Time: ~7:33pm
Yes, life ain’t the party it used to be. Gone are the late nights of clubbing and replaced are the quiet country nights of sitting at home and… and… well… trying to find anything to do.
Since the wife is in graduate school and spends every free hour studying (read: this means she has little to no “free” hours), I decided, about five minutes ago, that this Saturday night would be different. It is 7:35 PM. (I guess I decided at 7:30PM) She said she would have to study until midnight. I have decided to conduct a little experiement of my own. I have 4.5 hours to design a web application, implement it, and document both the application at the process. What you are reading is the documentation of the process.
I recently took the Ruby on Rails Todo List tutorial. Ruby on Rails is definitely an awesome web application framework (I hate these buzzwords and titles too, but to steal from MTV, I’d call the name “buzz worthy”). Rails will be my tool of choice for my mission. The mission: Write a web application book reader for reading titles from Project Gutenberg.
I’m off to write the specs.
Time: 7:40pm
Time: 7:50 pm
Specs written:
Book Reader specification
OVERVIEW
Installation – not sure, because not sure what ruby on rails is capable of, handle this at another time.
Use –
The main page should give a menu allowing selection of a reading list, current reading, and past reading.
The reading list is a list of books to be read. A browse system for finding books in Gutenberg library should allow books to be added to the reading list.

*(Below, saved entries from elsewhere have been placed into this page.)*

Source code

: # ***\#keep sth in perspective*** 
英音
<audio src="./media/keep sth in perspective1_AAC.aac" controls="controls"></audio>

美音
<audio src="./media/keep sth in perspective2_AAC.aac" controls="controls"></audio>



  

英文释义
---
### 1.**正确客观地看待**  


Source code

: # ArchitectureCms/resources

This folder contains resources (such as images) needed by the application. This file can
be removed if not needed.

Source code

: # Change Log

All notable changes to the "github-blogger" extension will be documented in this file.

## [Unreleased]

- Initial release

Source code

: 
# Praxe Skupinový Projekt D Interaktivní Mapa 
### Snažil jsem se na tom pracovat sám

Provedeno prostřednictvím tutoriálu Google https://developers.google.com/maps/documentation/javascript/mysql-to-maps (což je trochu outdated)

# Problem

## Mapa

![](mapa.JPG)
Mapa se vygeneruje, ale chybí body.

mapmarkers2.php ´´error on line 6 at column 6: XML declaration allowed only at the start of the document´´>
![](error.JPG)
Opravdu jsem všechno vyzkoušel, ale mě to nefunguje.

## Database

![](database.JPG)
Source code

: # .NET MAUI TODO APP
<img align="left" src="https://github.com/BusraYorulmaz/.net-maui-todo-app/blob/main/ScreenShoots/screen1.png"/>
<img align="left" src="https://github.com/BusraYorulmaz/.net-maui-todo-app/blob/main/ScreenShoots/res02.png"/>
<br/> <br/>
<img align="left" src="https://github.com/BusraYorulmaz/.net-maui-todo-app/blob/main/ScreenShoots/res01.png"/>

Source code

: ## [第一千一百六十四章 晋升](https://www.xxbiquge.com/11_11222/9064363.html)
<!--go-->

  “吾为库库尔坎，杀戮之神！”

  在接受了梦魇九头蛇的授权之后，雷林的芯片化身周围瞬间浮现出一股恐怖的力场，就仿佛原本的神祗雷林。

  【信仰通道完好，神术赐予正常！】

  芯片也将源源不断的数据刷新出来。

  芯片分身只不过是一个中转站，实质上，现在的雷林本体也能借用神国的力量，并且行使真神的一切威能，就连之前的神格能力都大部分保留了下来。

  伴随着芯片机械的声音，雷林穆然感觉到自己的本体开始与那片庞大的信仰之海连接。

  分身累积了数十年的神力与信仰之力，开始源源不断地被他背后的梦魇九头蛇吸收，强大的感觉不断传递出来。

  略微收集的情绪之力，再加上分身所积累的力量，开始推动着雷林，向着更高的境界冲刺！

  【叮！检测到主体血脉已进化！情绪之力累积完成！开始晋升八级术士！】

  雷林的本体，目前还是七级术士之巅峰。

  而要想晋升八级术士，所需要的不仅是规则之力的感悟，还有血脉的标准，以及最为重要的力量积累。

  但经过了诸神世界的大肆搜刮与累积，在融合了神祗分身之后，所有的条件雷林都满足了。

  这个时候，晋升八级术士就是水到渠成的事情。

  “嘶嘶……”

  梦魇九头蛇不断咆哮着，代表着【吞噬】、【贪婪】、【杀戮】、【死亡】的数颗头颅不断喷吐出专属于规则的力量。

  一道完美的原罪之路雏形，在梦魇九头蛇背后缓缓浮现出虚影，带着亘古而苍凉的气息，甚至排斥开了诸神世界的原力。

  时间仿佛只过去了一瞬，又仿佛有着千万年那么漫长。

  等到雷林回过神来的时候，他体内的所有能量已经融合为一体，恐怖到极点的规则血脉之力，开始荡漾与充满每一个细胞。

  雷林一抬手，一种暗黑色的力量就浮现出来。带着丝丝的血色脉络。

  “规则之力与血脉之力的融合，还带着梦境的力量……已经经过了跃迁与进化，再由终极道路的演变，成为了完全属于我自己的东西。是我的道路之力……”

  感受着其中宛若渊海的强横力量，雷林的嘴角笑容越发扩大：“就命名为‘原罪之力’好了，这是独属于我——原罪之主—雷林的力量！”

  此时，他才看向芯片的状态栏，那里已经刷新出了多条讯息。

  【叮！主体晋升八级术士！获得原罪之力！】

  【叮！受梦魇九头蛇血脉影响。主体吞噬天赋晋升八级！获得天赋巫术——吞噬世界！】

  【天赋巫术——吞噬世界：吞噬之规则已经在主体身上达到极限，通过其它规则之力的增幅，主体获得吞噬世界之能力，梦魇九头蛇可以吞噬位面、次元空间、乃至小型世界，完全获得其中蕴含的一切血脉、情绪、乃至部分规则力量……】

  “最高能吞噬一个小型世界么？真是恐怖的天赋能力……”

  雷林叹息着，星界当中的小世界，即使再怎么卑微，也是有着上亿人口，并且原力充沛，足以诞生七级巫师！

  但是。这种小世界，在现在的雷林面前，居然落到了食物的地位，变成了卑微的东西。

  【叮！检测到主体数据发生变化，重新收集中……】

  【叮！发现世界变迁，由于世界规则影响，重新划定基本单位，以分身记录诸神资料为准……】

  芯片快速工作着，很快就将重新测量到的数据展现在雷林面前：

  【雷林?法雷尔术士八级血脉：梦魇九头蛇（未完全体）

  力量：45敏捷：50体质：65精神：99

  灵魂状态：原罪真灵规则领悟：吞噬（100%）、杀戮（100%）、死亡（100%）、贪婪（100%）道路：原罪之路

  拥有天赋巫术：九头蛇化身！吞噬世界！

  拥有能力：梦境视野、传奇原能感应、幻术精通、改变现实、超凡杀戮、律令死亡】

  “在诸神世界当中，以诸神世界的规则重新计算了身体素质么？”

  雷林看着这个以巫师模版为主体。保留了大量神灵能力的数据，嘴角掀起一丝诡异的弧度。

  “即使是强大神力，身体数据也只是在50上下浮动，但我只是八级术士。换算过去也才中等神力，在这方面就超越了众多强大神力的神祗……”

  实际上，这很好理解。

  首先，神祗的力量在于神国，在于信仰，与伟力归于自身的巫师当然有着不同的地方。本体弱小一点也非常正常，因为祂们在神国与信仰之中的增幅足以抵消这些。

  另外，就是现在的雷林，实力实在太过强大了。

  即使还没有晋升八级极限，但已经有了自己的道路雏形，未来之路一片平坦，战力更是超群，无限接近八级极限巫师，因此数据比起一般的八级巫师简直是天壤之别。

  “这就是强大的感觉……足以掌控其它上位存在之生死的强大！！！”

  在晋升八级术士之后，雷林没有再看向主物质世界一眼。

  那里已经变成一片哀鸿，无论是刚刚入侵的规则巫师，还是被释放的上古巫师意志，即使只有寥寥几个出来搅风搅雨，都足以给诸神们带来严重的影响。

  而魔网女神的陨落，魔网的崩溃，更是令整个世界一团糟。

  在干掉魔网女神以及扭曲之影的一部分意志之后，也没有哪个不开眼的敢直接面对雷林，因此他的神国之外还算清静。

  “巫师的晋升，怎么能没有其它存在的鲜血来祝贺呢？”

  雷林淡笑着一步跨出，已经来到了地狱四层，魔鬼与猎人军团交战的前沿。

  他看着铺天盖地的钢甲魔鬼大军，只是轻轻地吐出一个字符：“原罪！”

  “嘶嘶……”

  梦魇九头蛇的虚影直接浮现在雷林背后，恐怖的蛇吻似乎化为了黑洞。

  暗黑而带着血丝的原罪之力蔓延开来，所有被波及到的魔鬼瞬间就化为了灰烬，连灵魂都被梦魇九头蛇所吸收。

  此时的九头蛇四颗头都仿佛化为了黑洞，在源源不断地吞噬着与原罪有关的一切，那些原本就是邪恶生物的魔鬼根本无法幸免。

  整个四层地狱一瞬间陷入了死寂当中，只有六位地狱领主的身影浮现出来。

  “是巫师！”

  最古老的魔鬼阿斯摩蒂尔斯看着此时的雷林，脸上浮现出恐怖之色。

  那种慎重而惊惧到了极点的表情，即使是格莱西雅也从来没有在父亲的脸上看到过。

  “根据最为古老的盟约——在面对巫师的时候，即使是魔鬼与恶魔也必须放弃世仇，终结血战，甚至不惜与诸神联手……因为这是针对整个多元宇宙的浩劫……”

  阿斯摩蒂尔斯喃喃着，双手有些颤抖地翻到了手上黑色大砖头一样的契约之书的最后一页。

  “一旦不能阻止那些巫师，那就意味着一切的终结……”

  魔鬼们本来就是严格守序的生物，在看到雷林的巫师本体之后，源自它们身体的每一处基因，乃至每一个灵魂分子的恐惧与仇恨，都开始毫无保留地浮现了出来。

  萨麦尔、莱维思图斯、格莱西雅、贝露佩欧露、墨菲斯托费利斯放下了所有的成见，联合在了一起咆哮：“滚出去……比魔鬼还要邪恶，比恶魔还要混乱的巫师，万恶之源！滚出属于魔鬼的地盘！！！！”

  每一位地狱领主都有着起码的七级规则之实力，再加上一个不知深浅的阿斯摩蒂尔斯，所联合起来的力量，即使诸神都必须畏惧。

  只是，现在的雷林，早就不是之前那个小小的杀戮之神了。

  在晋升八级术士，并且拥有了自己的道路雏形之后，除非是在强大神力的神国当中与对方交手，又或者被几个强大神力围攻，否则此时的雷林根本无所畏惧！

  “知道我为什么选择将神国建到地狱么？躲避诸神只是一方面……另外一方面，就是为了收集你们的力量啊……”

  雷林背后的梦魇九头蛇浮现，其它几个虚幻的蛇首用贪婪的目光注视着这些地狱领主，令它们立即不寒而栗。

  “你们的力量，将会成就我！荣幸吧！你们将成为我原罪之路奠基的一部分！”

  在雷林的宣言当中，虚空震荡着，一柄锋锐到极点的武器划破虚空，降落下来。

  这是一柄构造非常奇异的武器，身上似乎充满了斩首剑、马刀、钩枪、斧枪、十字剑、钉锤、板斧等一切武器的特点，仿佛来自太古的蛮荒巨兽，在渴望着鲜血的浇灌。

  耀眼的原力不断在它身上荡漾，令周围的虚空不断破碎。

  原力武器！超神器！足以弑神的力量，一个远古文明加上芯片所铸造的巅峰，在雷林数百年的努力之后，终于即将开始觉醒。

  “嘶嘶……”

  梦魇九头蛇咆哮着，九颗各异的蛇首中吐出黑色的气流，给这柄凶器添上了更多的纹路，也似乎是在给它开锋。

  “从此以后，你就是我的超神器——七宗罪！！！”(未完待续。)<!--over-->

Books being read and past reading should have multiple bookmarks. There can be 3 types of bookmarks. First is the primary bookmark, this is where teh user left off reading. Second is dogears, this is for points in teh book that are intersting that the user may wish to return to. Third is highlight, these are really just like dog ears, but different types of users may work, think, and feel differently about their books. Highlighs highlight text for easy finding later.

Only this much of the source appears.